Your objective –
The required output is the stretch from the line containing "Tool to Bypass" through the line containing "## Hey there 👋" in the records below, unaltered and with no pictures.

Records for the task –

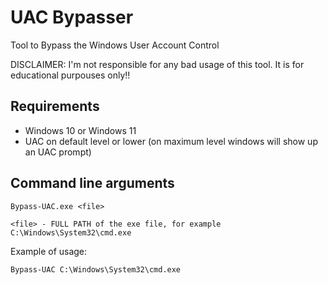 # UAC Bypasser
Tool to Bypass the Windows User Account Control

DISCLAIMER: I'm not responsible for any bad usage of this tool. It is for educational purpouses only!!

## Requirements
- Windows 10 or Windows 11
- UAC on default level or lower (on maximum level windows will show up an UAC prompt)

## Command line arguments
`Bypass-UAC.exe <file>`

`<file> - FULL PATH of the exe file, for example C:\Windows\System32\cmd.exe`

Example of usage:

`Bypass-UAC C:\Windows\System32\cmd.exe`
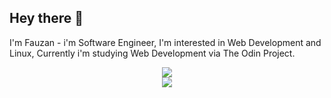 ## Hey there 👋
I'm Fauzan - i'm Software Engineer, I'm interested in Web Development and Linux, Currently i'm studying Web Development via The Odin Project.

<p align="center">
  <a href="https://skillicons.dev">
    <img src="https://skillicons.dev/icons?i=mint,neovim,postgres,linux,git,docker"/>
    <br>
    <img src="https://skillicons.dev/icons?i=rails,ruby,js"/>
  </a>
</p>

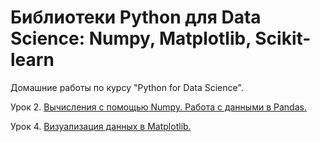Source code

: # Библиотеки Python для Data Science: Numpy, Matplotlib, Scikit-learn
Домашние работы по курсу "Python for Data Science".

Урок 2. [Вычисления с помощью Numpy. Работа с данными в Pandas.]() 

Урок 4. [Визуализация данных в Matplotlib.]() 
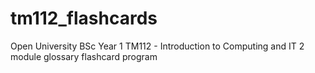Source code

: # tm112_flashcards
Open University BSc Year 1 TM112 - Introduction to Computing and IT 2 module glossary flashcard program
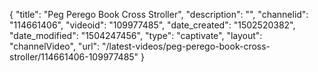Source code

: {
    "title": "Peg Perego Book Cross Stroller",
    "description": "",
    "channelid": "114661406",
    "videoid": "109977485",
    "date_created": "1502520382",
    "date_modified": "1504247456",
    "type": "captivate",
    "layout": "channelVideo",
    "url": "\/latest-videos\/peg-perego-book-cross-stroller\/114661406-109977485"
}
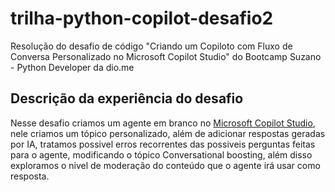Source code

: # trilha-python-copilot-desafio2
Resolução do desafio de código "Criando um Copiloto com Fluxo de Conversa Personalizado no Microsoft Copilot Studio" do Bootcamp Suzano - Python Developer da dio.me

## Descrição da experiência do desafio
Nesse desafio criamos um agente em branco no [Microsoft Copilot Studio](https://www.microsoft.com/pt-br/microsoft-copilot/microsoft-copilot-studio), nele criamos um tópico personalizado, além de adicionar respostas geradas por IA, tratamos possivel erros recorrentes das possiveis perguntas feitas para o agente, modificando o tópico Conversational boosting, além disso exploramos o nivel de moderação do conteúdo que o agente irá usar como resposta.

Answer space –
Tool to Bypass the Windows User Account Control

DISCLAIMER: I'm not responsible for any bad usage of this tool. It is for educational purpouses only!!

## Requirements
- Windows 10 or Windows 11
- UAC on default level or lower (on maximum level windows will show up an UAC prompt)

## Command line arguments
`Bypass-UAC.exe <file>`

`<file> - FULL PATH of the exe file, for example C:\Windows\System32\cmd.exe`

Example of usage:

`Bypass-UAC C:\Windows\System32\cmd.exe`
 ## Hey there 👋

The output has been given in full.